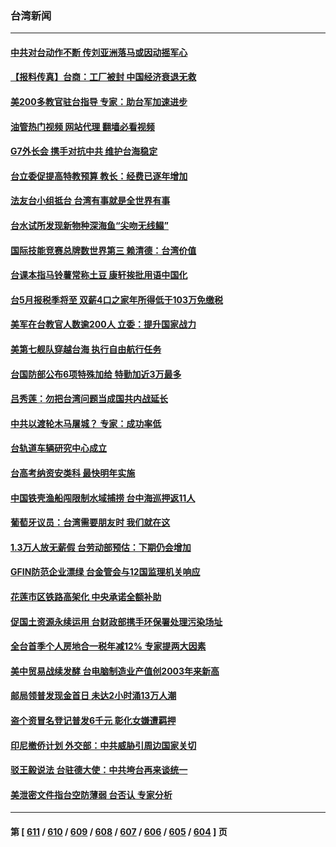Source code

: ### 台湾新闻
---
#### [中共对台动作不断 传刘亚洲落马或因动摇军心](../../pages/ncid1349361/n13975226.md?04180845) 
#### [【报料传真】台商：工厂被封 中国经济衰退无救](../../pages/ncid1349361/n13975158.md?04180845) 
#### [美200多教官驻台指导 专家：助台军加速进步](../../pages/ncid1349361/n13975088.md?04180845) 
#### [油管热门视频 网站代理 翻墙必看视频](http://138.2.39.72:81/youtube.html?epic-marker?04180845)
#### [G7外长会 携手对抗中共 维护台海稳定](../../pages/ncid1349361/n13975046.md?04180845) 
#### [台立委促提高特教预算 教长：经费已逐年增加](../../pages/ncid1349361/n13975072.md?04180845) 
#### [法友台小组抵台 台湾有事就是全世界有事](../../pages/ncid1349361/n13975056.md?04180845) 
#### [台水试所发现新物种深海鱼“尖吻无线鳎”](../../pages/ncid1349361/n13975077.md?04180845) 
#### [国际技能竞赛总牌数世界第三 赖清德：台湾价值](../../pages/ncid1349361/n13975074.md?04180845) 
#### [台课本指马铃薯常称土豆 康轩挨批用语中国化](../../pages/ncid1349361/n13975083.md?04180845) 
#### [台5月报税季将至 双薪4口之家年所得低于103万免缴税](../../pages/ncid1349361/n13975082.md?04180845) 
#### [美军在台教官人数逾200人 立委：提升国家战力](../../pages/ncid1349361/n13975060.md?04180845) 
#### [美第七舰队穿越台海  执行自由航行任务](../../pages/ncid1349361/n13975058.md?04180845) 
#### [台国防部公布6项特殊加给 特勤加近3万最多](../../pages/ncid1349361/n13975061.md?04180845) 
#### [吕秀莲：勿把台湾问题当成国共内战延长](../../pages/ncid1349361/n13975062.md?04180845) 
#### [中共以渡轮木马屠城？  专家：成功率低](../../pages/ncid1349361/n13975047.md?04180845) 
#### [台轨道车辆研究中心成立](../../pages/ncid1349361/n13975042.md?04180845) 
#### [台高考纳资安类科 最快明年实施](../../pages/ncid1349361/n13975044.md?04180845) 
#### [中国铁壳渔船闯限制水域捕捞 台中海巡押返11人](../../pages/ncid1349361/n13974938.md?04180845) 
#### [葡萄牙议员：台湾需要朋友时 我们就在这](../../pages/ncid1349361/n13975015.md?04180845) 
#### [1.3万人放无薪假 台劳动部预估：下期仍会增加](../../pages/ncid1349361/n13975031.md?04180845) 
#### [GFIN防范企业漂绿 台金管会与12国监理机关响应](../../pages/ncid1349361/n13974994.md?04180845) 
#### [花莲市区铁路高架化 中央承诺全额补助](../../pages/ncid1349361/n13974961.md?04180845) 
#### [促国土资源永续运用 台财政部携手环保署处理污染场址](../../pages/ncid1349361/n13974998.md?04180845) 
#### [全台首季个人房地合一税年减12% 专家提两大因素](../../pages/ncid1349361/n13974996.md?04180845) 
#### [美中贸易战续发酵 台电脑制造业产值创2003年来新高](../../pages/ncid1349361/n13974995.md?04180845) 
#### [邮局领普发现金首日 未达2小时涌13万人潮](../../pages/ncid1349361/n13974982.md?04180845) 
#### [盗个资冒名登记普发6千元 彰化女嫌遭羁押](../../pages/ncid1349361/n13974984.md?04180845) 
#### [印尼撤侨计划 外交部：中共威胁引周边国家关切](../../pages/ncid1349361/n13974915.md?04180845) 
#### [驳王毅说法 台驻德大使：中共垮台再来谈统一](../../pages/ncid1349361/n13974699.md?04180845) 
#### [美泄密文件指台空防薄弱 台否认 专家分析](../../pages/ncid1349361/n13974597.md?04180845) 

---
#### 第 [ [611](./611.md?04180845) / [610](./610.md?04180845) / [609](./609.md?04180845) / [608](./608.md?04180845) / [607](./607.md?04180845) / [606](./606.md?04180845) / [605](./605.md?04180845) / [604](./604.md?04180845) ] 页
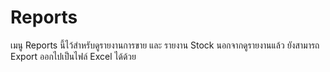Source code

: # Reports

เมนู Reports นี้ไว้สำหรับดูรายงานการขาย และ รายงาน Stock นอกจากดูรายงานแล้ว ยังสามารถ Export ออกไปเป็นไฟล์ Excel ได้ด้วย

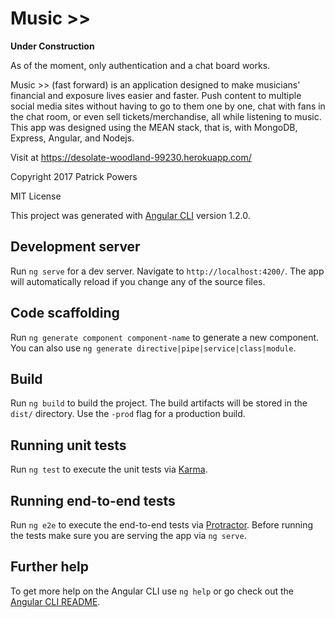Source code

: # Music >>

**Under Construction**

As of the moment, only authentication and a chat board works. 

Music >> (fast forward) is an application designed to make musicians' financial and exposure lives easier and faster. Push content to multiple social media sites without having to go to them one by one, chat with fans in the chat room, or even sell tickets/merchandise, all while listening to music. This app was designed using the MEAN stack, that is, with MongoDB, Express, Angular, and Nodejs. 

Visit at https://desolate-woodland-99230.herokuapp.com/

Copyright 2017 Patrick Powers

MIT License


This project was generated with [Angular CLI](https://github.com/angular/angular-cli) version 1.2.0.

## Development server

Run `ng serve` for a dev server. Navigate to `http://localhost:4200/`. The app will automatically reload if you change any of the source files.

## Code scaffolding

Run `ng generate component component-name` to generate a new component. You can also use `ng generate directive|pipe|service|class|module`.

## Build

Run `ng build` to build the project. The build artifacts will be stored in the `dist/` directory. Use the `-prod` flag for a production build.

## Running unit tests

Run `ng test` to execute the unit tests via [Karma](https://karma-runner.github.io).

## Running end-to-end tests

Run `ng e2e` to execute the end-to-end tests via [Protractor](http://www.protractortest.org/).
Before running the tests make sure you are serving the app via `ng serve`.

## Further help

To get more help on the Angular CLI use `ng help` or go check out the [Angular CLI README](https://github.com/angular/angular-cli/blob/master/README.md).
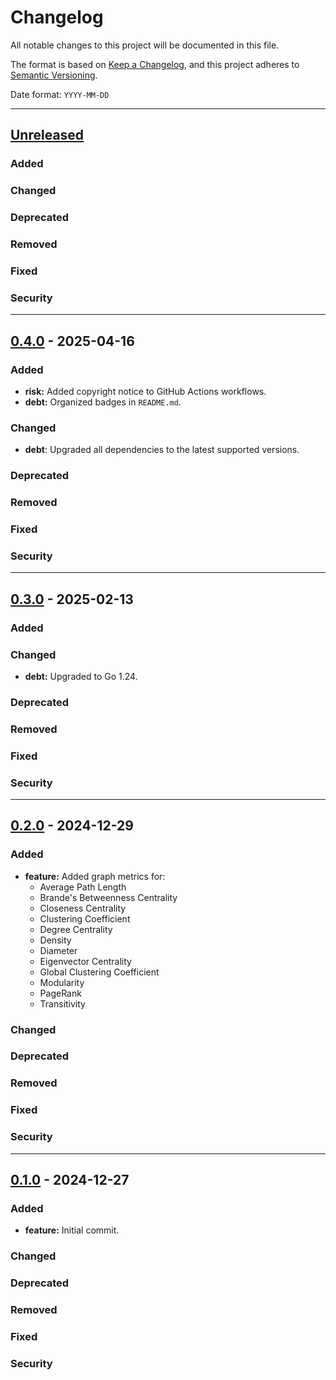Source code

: # Changelog

All notable changes to this project will be documented in this file.

The format is based on [Keep a Changelog](https://keepachangelog.com/en/1.0.0/),
and this project adheres to [Semantic Versioning](https://semver.org/spec/v2.0.0.html).

Date format: `YYYY-MM-DD`

---
## [Unreleased]

### Added
### Changed
### Deprecated
### Removed
### Fixed
### Security

---
## [0.4.0] - 2025-04-16

### Added
- **risk:** Added copyright notice to GitHub Actions workflows.
- **debt:** Organized badges in `README.md`.

### Changed
- **debt**: Upgraded all dependencies to the latest supported versions.

### Deprecated
### Removed
### Fixed
### Security

---
## [0.3.0] - 2025-02-13

### Added
### Changed
- **debt:** Upgraded to Go 1.24.
### Deprecated
### Removed
### Fixed
### Security

---
## [0.2.0] - 2024-12-29

### Added
- **feature:** Added graph metrics for:
  - Average Path Length
  - Brande's Betweenness Centrality
  - Closeness Centrality
  - Clustering Coefficient
  - Degree Centrality
  - Density
  - Diameter
  - Eigenvector Centrality
  - Global Clustering Coefficient
  - Modularity
  - PageRank
  - Transitivity

### Changed
### Deprecated
### Removed
### Fixed
### Security

---
## [0.1.0] - 2024-12-27

### Added
- **feature:** Initial commit.

### Changed
### Deprecated
### Removed
### Fixed
### Security

[Unreleased]: https://github.com/sixafter/graph/compare/v0.4.0...HEAD
[0.4.0]: https://github.com/sixafter/graph/compare/v0.3.0...v0.4.0
[0.3.0]: https://github.com/sixafter/graph/compare/v0.2.0...v0.3.0
[0.2.0]: https://github.com/sixafter/graph/compare/v0.1.0...v0.2.0
[0.1.0]: https://github.com/sixafter/graph/compare/c13c255fffdeb319e99e86f5909e84edab8277b3...v0.1.0

[MUST]: https://datatracker.ietf.org/doc/html/rfc2119
[MUST NOT]: https://datatracker.ietf.org/doc/html/rfc2119
[SHOULD]: https://datatracker.ietf.org/doc/html/rfc2119
[SHOULD NOT]: https://datatracker.ietf.org/doc/html/rfc2119
[MAY]: https://datatracker.ietf.org/doc/html/rfc2119
[SHALL]: https://datatracker.ietf.org/doc/html/rfc2119
[SHALL NOT]: https://datatracker.ietf.org/doc/html/rfc2119
[REQUIRED]: https://datatracker.ietf.org/doc/html/rfc2119
[RECOMMENDED]: https://datatracker.ietf.org/doc/html/rfc2119
[NOT RECOMMENDED]: https://datatracker.ietf.org/doc/html/rfc2119
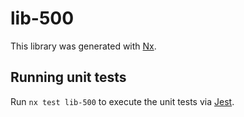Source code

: # lib-500

This library was generated with [Nx](https://nx.dev).

## Running unit tests

Run `nx test lib-500` to execute the unit tests via [Jest](https://jestjs.io).

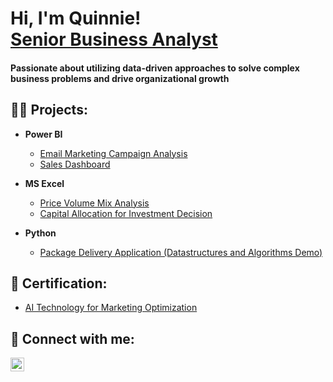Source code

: <h1>Hi, I'm Quinnie! <br/> <a href="https://www.linkedin.com/in/quynhtruong/">Senior Business Analyst</a></h1>

<h4> Passionate about utilizing data-driven approaches to solve complex business problems and drive organizational growth </h4>

<h2>👨‍💻  Projects:</h2>

- <b>Power BI </b>
  - [Email Marketing Campaign Analysis](https://github.com/Quinnie-hello/Emailcampaign/tree/main)
  - [Sales Dashboard](https://github.com/Quinnie-hello/Salesdashboard/tree/main)

- <b>MS Excel</b>
  - [Price Volume Mix Analysis](https://github.com/joshmadakor1/EncrypterPOC)
  - [Capital Allocation for Investment Decision](https://github.com/joshmadakor1/EncrypterPOC)

- <b>Python</b>
  - [Package Delivery Application (Datastructures and Algorithms Demo)](https://github.com/joshmadakor1/Package-Delivery-Pathfinding-Algorithm)

<h2>📜  Certification:</h2>

  - [AI Technology for Marketing Optimization](https://github.com/Quinnie-hello/Certificate)
  
<h2> 🤳 Connect with me:</h2>

[<img align="left" alt="Quynh Truong | LinkedIn" width="22px" src="https://cdn.jsdelivr.net/npm/simple-icons@v3/icons/linkedin.svg" />][linkedin]

[linkedin]: https://linkedin.com/in/quynhtruong

<!--
**Quinnie-hello/Quinnie-hello** is a ✨ _special_ ✨ repository because its `README.md` (this file) appears on your GitHub profile.


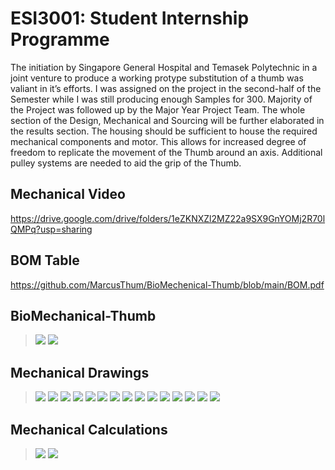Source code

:# **ESI3001: Student Internship Programme**

The initiation by Singapore General Hospital and Temasek Polytechnic in a joint venture to produce a working protype substitution of a thumb was valiant in it’s efforts. I was assigned on the project in the second-half of the Semester while I was still producing enough Samples for 300. Majority of the Project was followed up by the Major Year Project Team. The whole section of the Design, Mechanical and Sourcing will be further elaborated in the results section. The housing should be sufficient to house the required mechanical components and motor. This allows for increased degree of freedom to replicate the movement of the Thumb around an axis. Additional pulley systems are needed to aid the grip of the Thumb.

## Mechanical Video

https://drive.google.com/drive/folders/1eZKNXZl2MZ22a9SX9GnYOMj2R70lQMPq?usp=sharing

## BOM Table
https://github.com/MarcusThum/BioMechenical-Thumb/blob/main/BOM.pdf

## BioMechanical-Thumb

> ![](BioMechanical_Thumb_Relaxed.png)
> ![](BioMechanical_Thumb.png)

## Mechanical Drawings
> ![](Mechanical-Drawings/Drawings_Page_01.jpg)
> ![](Mechanical-Drawings/Drawings_Page_02.jpg)
> ![](Mechanical-Drawings/Drawings_Page_03.jpg)
> ![](Mechanical-Drawings/Drawings_Page_04.jpg)
> ![](Mechanical-Drawings/Drawings_Page_05.jpg)
> ![](Mechanical-Drawings/Drawings_Page_06.jpg)
> ![](Mechanical-Drawings/Drawings_Page_07.jpg)
> ![](Mechanical-Drawings/Drawings_Page_08.jpg)
> ![](Mechanical-Drawings/Drawings_Page_09.jpg)
> ![](Mechanical-Drawings/Drawings_Page_10.jpg)
> ![](Mechanical-Drawings/Drawings_Page_11.jpg)
> ![](Mechanical-Drawings/Drawings_Page_12.jpg)
> ![](Mechanical-Drawings/Drawings_Page_13.jpg)
> ![](Mechanical-Drawings/Drawings_Page_14.jpg)
> ![](Mechanical-Drawings/Drawings_Page_15.jpg)

## Mechanical Calculations

> ![](Mechanical-Calculations/Trimmer_POT_vs_Encoder.jpg)
> ![](Mechanical-Calculations/Mechanical_Calculations.jpg)
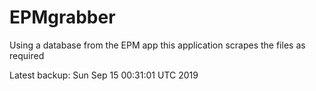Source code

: # EPMgrabber
Using a database from the EPM app this application scrapes the files as required


Latest backup: Sun Sep 15 00:31:01 UTC 2019

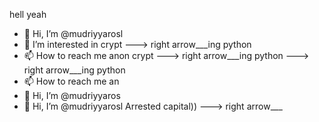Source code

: hell yeah
- 👋 Hi, I’m @mudriyyarosl
- 👀 I’m interested in crypt
---> right arrow___ing python
- 📫 How to reach me anon
 crypt
---> right arrow___ing python
---> right arrow___ing python
- 📫 How to reach me an
- 👋 Hi, I’m @mudriyyaros
- 👋 Hi, I’m @mudriyyarosl
Arrested capital))
---> right arrow___
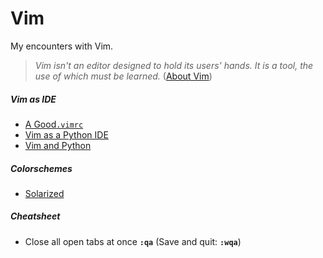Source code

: # Vim
My encounters with Vim.


> _Vim isn't an editor designed to hold its users' hands. It is a tool, the use of which must be learned._ ([About Vim](http://www.vim.org/about.php))


##### Vim as IDE
* [A Good`.vimrc`](http://dougblack.io/words/a-good-vimrc.html)
* [Vim as a Python IDE](http://unlogic.co.uk/2013/02/08/vim-as-a-python-ide/)
* [Vim and Python](https://justin.abrah.ms/vim/vim_and_python.html)

##### Colorschemes
* [Solarized](http://ethanschoonover.com/solarized)

##### Cheatsheet
* Close all open tabs at once
    **`:qa`** (Save and quit: **`:wqa`**)

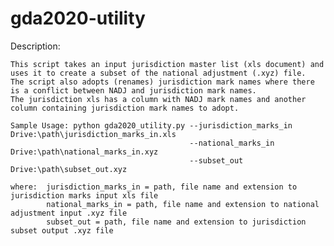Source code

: # gda2020-utility

Description:

    This script takes an input jurisdiction master list (xls document) and
    uses it to create a subset of the national adjustment (.xyz) file.
    The script also adopts (renames) jurisdiction mark names where there 
    is a conflict between NADJ and jurisdiction mark names.
    The jurisdiction xls has a column with NADJ mark names and another
    column containing jurisdiction mark names to adopt. 

    Sample Usage: python gda2020_utility.py --jurisdiction_marks_in Drive:\path\jurisdiction_marks_in.xls 
                                            --national_marks_in Drive:\path\national_marks_in.xyz 
                                            --subset_out Drive:\path\subset_out.xyz

    where:  jurisdiction_marks_in = path, file name and extension to jurisdiction marks input xls file
            national_marks_in = path, file name and extension to national adjustment input .xyz file
            subset_out = path, file name and extension to jurisdiction subset output .xyz file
____________________
**Exercise prompt:** Starting with the line that holds "#### [美泄密文件指台空防薄弱 台否认" and ending with the line that holds "#### 第 [ [611](./611.md?04180845)", retype every line in the data above exactly, and nothing else.

**Answer section:**
#### [美泄密文件指台空防薄弱 台否认 专家分析](../../pages/ncid1349361/n13974597.md?04180845) 

---
#### 第 [ [611](./611.md?04180845) / [610](./610.md?04180845) / [609](./609.md?04180845) / [608](./608.md?04180845) / [607](./607.md?04180845) / [606](./606.md?04180845) / [605](./605.md?04180845) / [604](./604.md?04180845) ] 页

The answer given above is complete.